Change is hard.
Is there anyone that disagrees with this? I suspect most of us have had one of those Dr. Phil moments at one time or another. You know where he says, “So how is that working for you?”
Truth is we know in our heart that what we are doing isn’t working out so well. We know we ought to change. But, somehow it is easier to just stay where we are.
- We know we should lose some weight, but that donut at the break table looks good and I can start tomorrow.
- Tomorrow morning I’ll get up and exercise. Really I am going to start. Then the alarm goes off and I roll over and go back to sleep.
- Maybe I hate my job or I’m struggling to get by because it doesn’t pay much, but week after week goes by and I haven’t really done anything to change.
- Maybe I’m drowning in debt and have no savings. I tried to do a budget but soon I slipped back into my old ways.
How do I manage to change and stick with it?
The act of changing is hard, but it is so much easier when we start with the end result. Sacrifice without a purpose seems like a punishment.
For married couples I think it is critical that you have shared goals. You will find it very difficult to achieve your desires if one spouse is going one direction and the other is heading a different direction.
Amos tells us:
Do two walk together unless they have agreed to do so? (Amos 3:3 NIV)
It is very hard to get to your destination if you aren’t in agreement about where you are going. But when you are walking together everything is easier.
Choosing a common destination
Spending some time discussing your goals as a couple is key to making sure you both have the same destination in mind.
What is your view of debt? No big deal as long as you can make the payments? Something to be avoided as much as possible and paid off as quickly as possible if necessary.
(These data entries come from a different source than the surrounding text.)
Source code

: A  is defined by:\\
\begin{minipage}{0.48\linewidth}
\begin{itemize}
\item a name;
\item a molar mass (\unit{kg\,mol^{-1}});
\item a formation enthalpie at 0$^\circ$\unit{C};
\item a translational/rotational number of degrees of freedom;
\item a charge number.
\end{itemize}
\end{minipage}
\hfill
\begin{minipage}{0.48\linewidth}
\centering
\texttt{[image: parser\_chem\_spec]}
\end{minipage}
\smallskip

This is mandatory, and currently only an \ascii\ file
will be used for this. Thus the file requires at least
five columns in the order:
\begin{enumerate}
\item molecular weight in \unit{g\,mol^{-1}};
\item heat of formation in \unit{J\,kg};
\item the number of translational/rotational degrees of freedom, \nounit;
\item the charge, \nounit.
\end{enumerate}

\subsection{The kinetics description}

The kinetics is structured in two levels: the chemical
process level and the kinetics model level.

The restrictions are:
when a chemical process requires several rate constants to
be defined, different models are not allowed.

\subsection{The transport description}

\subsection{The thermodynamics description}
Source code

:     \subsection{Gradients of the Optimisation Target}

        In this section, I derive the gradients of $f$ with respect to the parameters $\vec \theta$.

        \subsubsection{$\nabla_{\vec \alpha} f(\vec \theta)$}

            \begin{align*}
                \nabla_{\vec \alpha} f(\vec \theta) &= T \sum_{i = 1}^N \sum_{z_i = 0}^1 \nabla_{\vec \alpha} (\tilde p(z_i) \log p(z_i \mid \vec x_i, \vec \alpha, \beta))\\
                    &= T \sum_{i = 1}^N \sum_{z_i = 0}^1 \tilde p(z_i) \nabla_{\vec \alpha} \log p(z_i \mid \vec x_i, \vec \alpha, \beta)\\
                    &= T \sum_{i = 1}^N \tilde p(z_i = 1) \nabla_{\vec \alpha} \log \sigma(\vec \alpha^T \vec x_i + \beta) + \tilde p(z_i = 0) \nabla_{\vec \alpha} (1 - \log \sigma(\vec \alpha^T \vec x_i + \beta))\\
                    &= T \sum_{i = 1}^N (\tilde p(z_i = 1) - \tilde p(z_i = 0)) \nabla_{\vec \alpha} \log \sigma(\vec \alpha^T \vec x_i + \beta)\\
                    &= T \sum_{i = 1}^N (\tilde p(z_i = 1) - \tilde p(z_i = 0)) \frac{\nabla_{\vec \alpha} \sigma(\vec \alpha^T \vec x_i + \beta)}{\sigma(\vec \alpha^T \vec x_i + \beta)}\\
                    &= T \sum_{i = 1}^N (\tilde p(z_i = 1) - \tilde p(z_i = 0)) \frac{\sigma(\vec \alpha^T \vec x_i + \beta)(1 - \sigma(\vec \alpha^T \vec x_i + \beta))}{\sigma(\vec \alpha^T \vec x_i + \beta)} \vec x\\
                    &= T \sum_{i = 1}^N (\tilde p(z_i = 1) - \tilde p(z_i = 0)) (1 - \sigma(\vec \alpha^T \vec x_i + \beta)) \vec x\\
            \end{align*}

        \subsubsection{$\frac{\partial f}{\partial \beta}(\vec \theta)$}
What kind of home do you want? What neighborhood? How big? How do you feel about renting?
Do you need to pursue more education? Dream of a better job that requires some different education?
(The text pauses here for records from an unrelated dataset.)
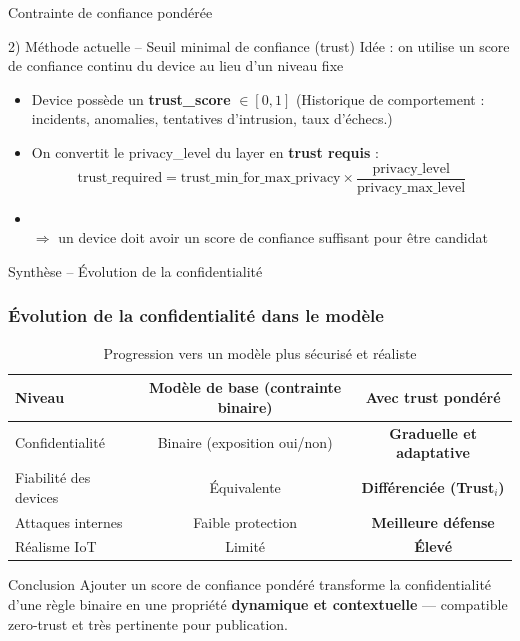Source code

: \documentclass[aspectratio=169]{beamer}
\begin{document}
\begin{frame}{Contrainte de confiance pondérée}
    \begin{block}{2) Méthode actuelle – Seuil minimal de confiance (trust)}
    Idée : on utilise un score de confiance continu du device au lieu d’un niveau fixe
    \begin{itemize}
        \item Device possède un \textbf{trust\_score} $\in [0, 1]$ (Historique de comportement : incidents, anomalies, tentatives d’intrusion, taux d’échecs.)
        \item On convertit le privacy\_level du layer en \textbf{trust requis} :
        \[
        \text{trust\_required} = \text{trust\_min\_for\_max\_privacy} \times \frac{\text{privacy\_level}}{\text{privacy\_max\_level}}
        \]
        \item {} \ge {} \\
        $\Rightarrow$ un device doit avoir un score de confiance suffisant pour être candidat
    \end{itemize}
    \end{block}
\end{frame}
\begin{frame}{Synthèse – Évolution de la confidentialité}
\frametitle{Évolution de la confidentialité dans le modèle}

\begin{table}[!h]
\footnotesize
\centering
\renewcommand{\arraystretch}{1.4}
\begin{tabular}{lcc}
\toprule
Niveau & Modèle de base (contrainte binaire) & Avec trust pondéré \\
\midrule
Confidentialité & Binaire (exposition oui/non) & \textbf{Graduelle et adaptative} \\
Fiabilité des devices & Équivalente & \textbf{Différenciée (Trust$_i$)} \\
Attaques internes & Faible protection & \textbf{Meilleure défense} \\
Réalisme IoT & Limité & \textbf{Élevé} \\
\bottomrule
\end{tabular}
\caption{Progression vers un modèle plus sécurisé et réaliste}
\end{table}

\small
\begin{block}{Conclusion}
Ajouter un score de confiance pondéré transforme la confidentialité d’une règle binaire en une propriété \textbf{dynamique et contextuelle} — compatible zero-trust et très pertinente pour publication.
\end{block}
\end{frame}
\end{document}
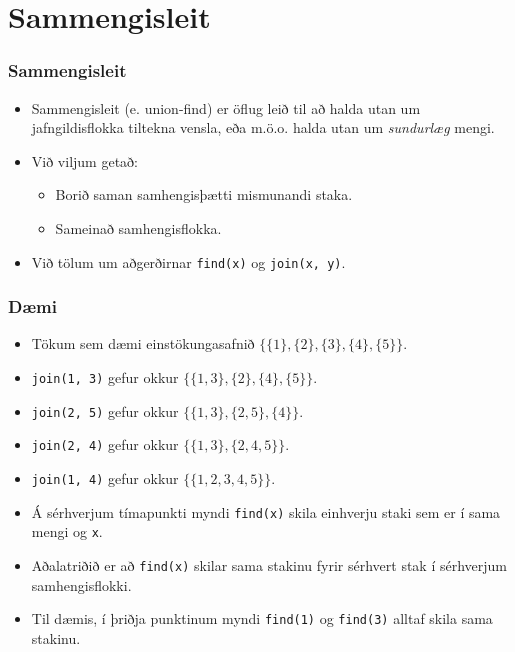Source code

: \documentclass{beamer}
\begin{document}
\section[Sammengisleit]{Sammengisleit}

\begin{frame}
\frametitle{Sammengisleit}
\begin{itemize}

\item<1-> Sammengisleit (e. union-find) er öflug leið til að halda utan um jafngildisflokka tiltekna vensla,
	eða m.ö.o. halda utan um \emph{sundurlæg} mengi.
\item<2-> Við viljum getað:
	\begin{itemize}
		\item<3-> Borið saman samhengisþætti mismunandi staka.
		\item<4-> Sameinað samhengisflokka.
	\end{itemize}
\item<5-> Við tölum um aðgerðirnar \texttt{find(x)} og \texttt{join(x, y)}.

\end{itemize}
\end{frame}

\begin{frame}
\frametitle{Dæmi}
\begin{itemize}

	\item<1-> Tökum sem dæmi einstökungasafnið
		$\{\{1\}, \{2\}, \{3\}, \{4\}, \{5\}\}$. 
	\item<2-> \texttt{join(1, 3)} gefur okkur
		$\{\{1, 3\}, \{2\}, \{4\}, \{5\}\}$. 
	\item<3-> \texttt{join(2, 5)} gefur okkur
		$\{\{1, 3\}, \{2, 5\}, \{4\}\}$. 
	\item<4-> \texttt{join(2, 4)} gefur okkur
		$\{\{1, 3\}, \{2, 4, 5\}\}$. 
	\item<5-> \texttt{join(1, 4)} gefur okkur
		$\{\{1, 2, 3, 4, 5\}\}$. 
	\item<6-> Á sérhverjum tímapunkti myndi \texttt{find(x)} skila einhverju staki sem er í sama mengi og \texttt{x}.
	\item<7-> Aðalatriðið er að \texttt{find(x)} skilar sama stakinu fyrir sérhvert stak í sérhverjum samhengisflokki.
	\item<8-> Til dæmis, í þriðja punktinum myndi \texttt{find(1)} og \texttt{find(3)} alltaf skila sama stakinu.
\end{itemize}
\end{frame}
\end{document}
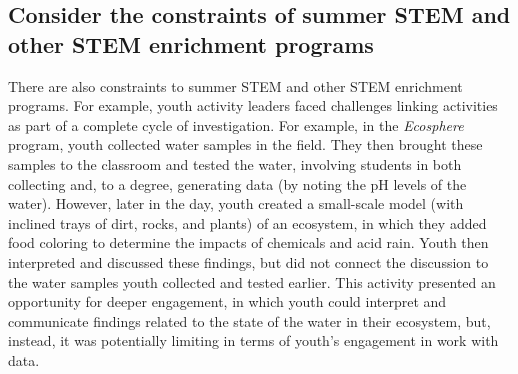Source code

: \documentclass[]{book}
\theoremstyle{definition}
\theoremstyle{definition}
\theoremstyle{definition}
\theoremstyle{remark}
\begin{document}
\subsection{Consider the constraints of summer STEM and other STEM
enrichment
programs}\label{consider-the-constraints-of-summer-stem-and-other-stem-enrichment-programs}

There are also constraints to summer STEM and other STEM enrichment
programs. For example, youth activity leaders faced challenges linking
activities as part of a complete cycle of investigation. For example, in
the \emph{Ecosphere} program, youth collected water samples in the
field. They then brought these samples to the classroom and tested the
water, involving students in both collecting and, to a degree,
generating data (by noting the pH levels of the water). However, later
in the day, youth created a small-scale model (with inclined trays of
dirt, rocks, and plants) of an ecosystem, in which they added food
coloring to determine the impacts of chemicals and acid rain. Youth then
interpreted and discussed these findings, but did not connect the
discussion to the water samples youth collected and tested earlier. This
activity presented an opportunity for deeper engagement, in which youth
could interpret and communicate findings related to the state of the
water in their ecosystem, but, instead, it was potentially limiting in
terms of youth's engagement in work with data.
\end{document}
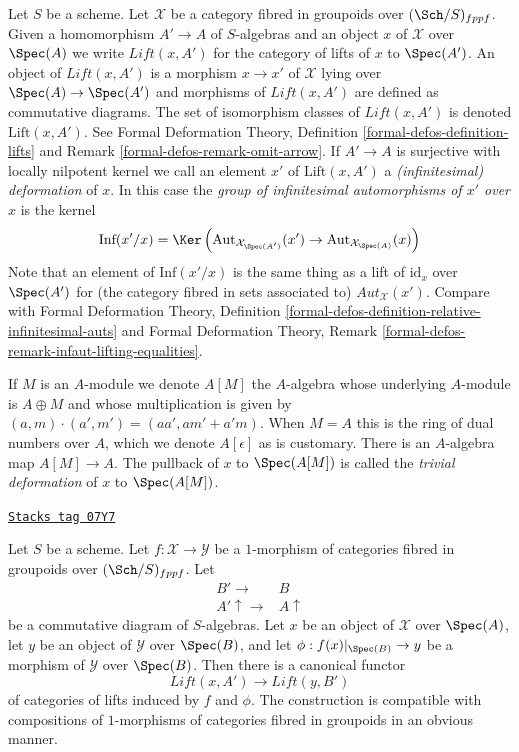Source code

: \medskip\noindent
Let $S$ be a scheme. Let $\mathcal{X}$ be a category fibred in groupoids
over $(\Sch/S)_{fppf}$. Given a homomorphism $A' \to A$ of $S$-algebras
and an object $x$ of $\mathcal{X}$ over $\Spec(A)$ we write
$\textit{Lift}(x, A')$ for the category of lifts of $x$ to $\Spec(A')$.
An object of $\textit{Lift}(x, A')$ is a morphism $x \to x'$ of $\mathcal{X}$
lying over $\Spec(A) \to \Spec(A')$ and morphisms of $\textit{Lift}(x, A')$
are defined as commutative diagrams. The set of isomorphism classes of
$\textit{Lift}(x, A')$ is denoted $\text{Lift}(x, A')$. See
Formal Deformation Theory, Definition \ref{formal-defos-definition-lifts} and
Remark \ref{formal-defos-remark-omit-arrow}.
If $A' \to A$ is surjective with locally nilpotent kernel we call an element
$x'$ of $\text{Lift}(x, A')$ a {\it (infinitesimal) deformation} of $x$.
In this case the {\it group of infinitesimal automorphisms of $x'$ over $x$}
is the kernel
$$
\text{Inf}(x'/x) =
\Ker\left(
\text{Aut}_{\mathcal{X}_{\Spec(A')}}(x') \to
\text{Aut}_{\mathcal{X}_{\Spec(A)}}(x)\right)
$$
Note that an element of $\text{Inf}(x'/x)$ is the same thing as a lift
of $\text{id}_x$ over $\Spec(A')$ for (the category fibred in sets associated
to) $\mathit{Aut}_\mathcal{X}(x')$. Compare with
Formal Deformation Theory, Definition
\ref{formal-defos-definition-relative-infinitesimal-auts} and
Formal Deformation Theory, Remark
\ref{formal-defos-remark-infaut-lifting-equalities}.

\medskip\noindent
If $M$ is an $A$-module we denote $A[M]$ the $A$-algebra whose underlying
$A$-module is $A \oplus M$ and whose multiplication is given by
$(a, m) \cdot (a', m') = (aa', am' + a'm)$. When $M = A$ this is the ring
of dual numbers over $A$, which we denote $A[\epsilon]$ as is customary.
There is an $A$-algebra map $A[M] \to A$. The pullback of $x$ to $\Spec(A[M])$
is called the {\it trivial deformation} of $x$ to $\Spec(A[M])$.

\begin{lemma}[Functoriality]
\label{artin-lemma-functoriality}
\href{https://stacks.math.columbia.edu/tag/07Y7}{\texttt{Stacks tag 07Y7}}

Let $S$ be a scheme. Let $f : \mathcal{X} \to \mathcal{Y}$ be a $1$-morphism
of categories fibred in groupoids over $(\Sch/S)_{fppf}$. Let
$$
\begin{array}{cc}B' \longrightarrow & B \\ A' \uparrow\longrightarrow & A \uparrow\end{array}
$$
be a commutative diagram of $S$-algebras. Let $x$ be an object of $\mathcal{X}$
over $\Spec(A)$, let $y$ be an object of $\mathcal{Y}$ over $\Spec(B)$,
and let $\phi : f(x)|_{\Spec(B)} \to y$ be a morphism of $\mathcal{Y}$
over $\Spec(B)$. Then there is a canonical functor
$$
\textit{Lift}(x, A') \longrightarrow \textit{Lift}(y, B')
$$
of categories of lifts induced by $f$ and $\phi$. The construction is
compatible with compositions of $1$-morphisms of categories fibred in
groupoids in an obvious manner.
\end{lemma}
Hope to retire early? Love your job and plan to work until you drop? What kind of retirement do you want? Snow bird? Hope to travel? How much money will you need to have available on retirement to live your dreams?
Children and college
Do you hope to fund your children’s college education? Or do you expect them to work and pay their own way? Or somewhere in between? Looking at an in state school or thinking Ivy League?
What are your goals for giving? Tithing? Tithing plus? Do you have a special cause you want to be able to give to?
These are just some sample categories to get you thinking.
As I said change is hard. But if you have a goal in mind that you are working toward then change becomes a little easier because the pain of change has a purpose. It is hard to say to myself when I want something, but if I know that saying no means my greater goal of paying off my house or funding my kids college is one step closer than that no is much easier to say since it has a purpose.
Better still if my spouse and I have shared goals and can encourage each other along the way, that change becomes even easier still.
What if I’m single
If you are single, goals can be just as important – maybe even more so. When you are a single you have one big advantage. You don’t have to worry about how to come to an agreement if your goals don’t match those of your spouse. On the flip side you also don’t have someone to help hold you accountable and on track. If you find yourself easily distracted from your goals it can be very helpful to find a friend or family member that can act as an accountability partner to keep you on track. This needs to be a person that loves you enough to bust you and maybe even hurt your feelings a little when you wander away from your goals.
Communication is the key
Obviously, you can’t have shared goals without taking the time to talk about them. Our culture can be so busy sometimes that it is very hard to find uninterrupted time for these types of discussions. I challenge you if you haven’t done this recently make the time. No TV. No phones. No kids. Use the list above as a starting point or make your own list. Talk about your dreams and then set goals on how you can reach them.
Changing is never easy. But if you have a purpose and you are working together to achieve a shared dream, then the sacrifices you need to make to change won’t seem nearly as difficult.